But somehow in the midst of that, I didn’t find the story all that endearing or well-portrayed. Endearing and well-portrayed enough for a “good” book sappy teenagers are bound to enjoy (which there is nothing wrong with), but good enough to capture the hearts of every twenty-something I’ve talked to in the past year and jolt it to a New York Time’s Best Sellers list for seven consecutive weeks? I’m not so sure.


Perhaps the golden egg of this book is its artistic treatment of terminal illness in the hands of a sarcastic, down-to-earth teenager doomed to die. Green certainly captures that character. If people were going on about that aspect of it and how clever Green is in his intentional adolescence, then I think I’d better understand the hype.
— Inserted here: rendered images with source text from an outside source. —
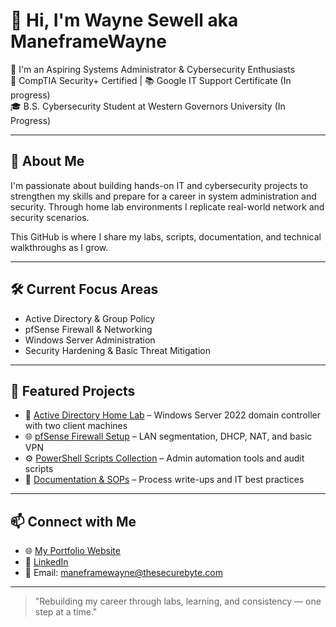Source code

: # 👋 Hi, I'm Wayne Sewell aka ManeframeWayne

🔧 I'm an Aspiring Systems Administrator & Cybersecurity Enthusiasts  
📜 CompTIA Security+ Certified | 📚 Google IT Support Certificate (In progress)  
🎓 B.S. Cybersecurity Student at Western Governors University (In Progress)  

--- 

## 🧠 About Me

I'm passionate about building hands-on IT and cybersecurity projects to strengthen my skills and prepare for a career in system administration and security. Through home lab environments I replicate real-world network and security scenarios.

This GitHub is where I share my labs, scripts, documentation, and technical walkthroughs as I grow.

---

## 🛠️ Current Focus Areas
- Active Directory & Group Policy
- pfSense Firewall & Networking
- Windows Server Administration
- Security Hardening & Basic Threat Mitigation

---

## 📂 Featured Projects
- 🔐 [Active Directory Home Lab](#) – Windows Server 2022 domain controller with two client machines  
- 🌐 [pfSense Firewall Setup](#) – LAN segmentation, DHCP, NAT, and basic VPN  
- ⚙️ [PowerShell Scripts Collection](#) – Admin automation tools and audit scripts  
- 📁 [Documentation & SOPs](#) – Process write-ups and IT best practices

---

## 📫 Connect with Me
- 🌐 [My Portfolio Website](https://www.thesecurebyte.com)
- 💼 [LinkedIn](https://www.linkedin.com/in/wayne-sewell-95338466/)
- 📧 Email: maneframewayne@thesecurebyte.com

---

> "Rebuilding my career through labs, learning, and consistency — one step at a time."


<!---
ManeFrameWayne/ManeFrameWayne is a ✨ special ✨ repository because its `README.md` (this file) appears on your GitHub profile.
You can click the Preview link to take a look at your changes.
--->
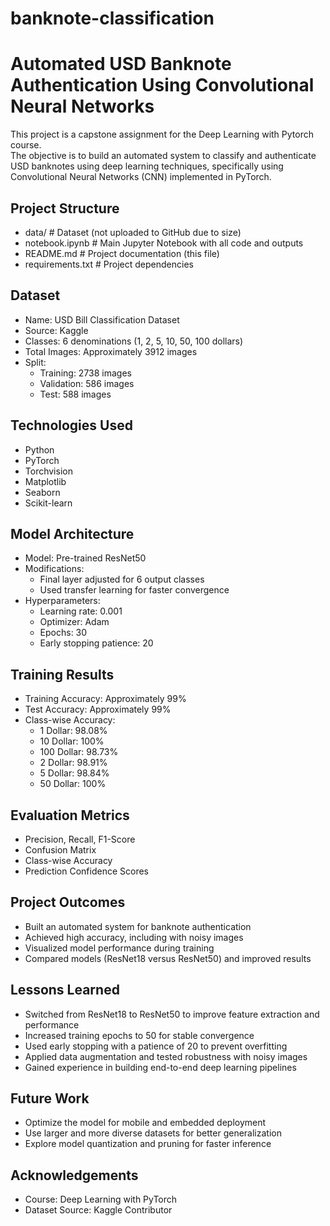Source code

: # banknote-classification

# Automated USD Banknote Authentication Using Convolutional Neural Networks

This project is a capstone assignment for the Deep Learning with Pytorch course.  
The objective is to build an automated system to classify and authenticate USD banknotes using deep learning techniques, specifically using Convolutional Neural Networks (CNN) implemented in PyTorch.

## Project Structure

- data/                  # Dataset (not uploaded to GitHub due to size)
- notebook.ipynb         # Main Jupyter Notebook with all code and outputs
- README.md              # Project documentation (this file)
- requirements.txt       # Project dependencies

## Dataset

- Name: USD Bill Classification Dataset
- Source: Kaggle
- Classes: 6 denominations (1, 2, 5, 10, 50, 100 dollars)
- Total Images: Approximately 3912 images
- Split:
  - Training: 2738 images
  - Validation: 586 images
  - Test: 588 images

## Technologies Used

- Python
- PyTorch
- Torchvision
- Matplotlib
- Seaborn
- Scikit-learn

## Model Architecture

- Model: Pre-trained ResNet50
- Modifications:
  - Final layer adjusted for 6 output classes
  - Used transfer learning for faster convergence
- Hyperparameters:
  - Learning rate: 0.001
  - Optimizer: Adam
  - Epochs: 30
  - Early stopping patience: 20

## Training Results

- Training Accuracy: Approximately 99%
- Test Accuracy: Approximately 99%
- Class-wise Accuracy:
  - 1 Dollar: 98.08%
  - 10 Dollar: 100%
  - 100 Dollar: 98.73%
  - 2 Dollar: 98.91%
  - 5 Dollar: 98.84%
  - 50 Dollar: 100%

## Evaluation Metrics

- Precision, Recall, F1-Score
- Confusion Matrix
- Class-wise Accuracy
- Prediction Confidence Scores

## Project Outcomes

- Built an automated system for banknote authentication
- Achieved high accuracy, including with noisy images
- Visualized model performance during training
- Compared models (ResNet18 versus ResNet50) and improved results

## Lessons Learned

- Switched from ResNet18 to ResNet50 to improve feature extraction and performance
- Increased training epochs to 50 for stable convergence
- Used early stopping with a patience of 20 to prevent overfitting
- Applied data augmentation and tested robustness with noisy images
- Gained experience in building end-to-end deep learning pipelines

## Future Work

- Optimize the model for mobile and embedded deployment
- Use larger and more diverse datasets for better generalization
- Explore model quantization and pruning for faster inference


## Acknowledgements
- Course: Deep Learning with PyTorch
- Dataset Source: Kaggle Contributor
But that’s not what I’m bombarded with all the time at school and on tumblr and every time I go to a coffee shop (no really– pay attention next time you walk in a coffee shop. Guaranteed you’ll see someone with a copy of TFIOS tucked underneath their Mac like it’s their third lung. … OH MAN. No pun intended. My bad.).

Instead, people of legal drinking age everywhere are going on about how deep and insightful and romantic the story is. The few (admittedly) cute, quirky, or clever quotes included amidst the less-than-whimsical writing (which, granted, is probably a draw for some people) have been mercilessly superimposed over inspirational photos, some of which are seen sprinkled in this post. Even TFIOS tattoos are becoming common place among my peers. I guess it just makes me sad that my generation is so easily impressed, so easily caught up in a rather cheesy romance story, so quick to adopt what feels like an intentionally (and perhaps artistically?) shallow work. They truly are passionate about this story, and they make that abundantly clear through raving posts, hysterical youtube videos, and an impressive amount of tears.


So, while I do understand part of the novelty of it, I didn’t feel the writing was compelling enough for me to want to read another book by Green, nor do I think it deserves the massive (and I mean massive) amounts of hype.

Also, his frequent use of the word “nubbins” makes me uncomfortable. There’s nothing inherently wrong about that, I just don’t like the word because I’m dumb and have words that weird me out for no reason. It’s beside the point, but I felt I needed to get that out.

All that being said, no real judgement for those of you who have read and loved TFIOS, only a kind roll of the eyes and dramatic sigh. I’m not looking to start a war here, just simply state a personal opinion and perplexing confusion. I’m sure you have your reasons for loving, and by all means– share them in the comments! I may seem like a completely cold-hearted old soul, but I promise I’m not. Okay?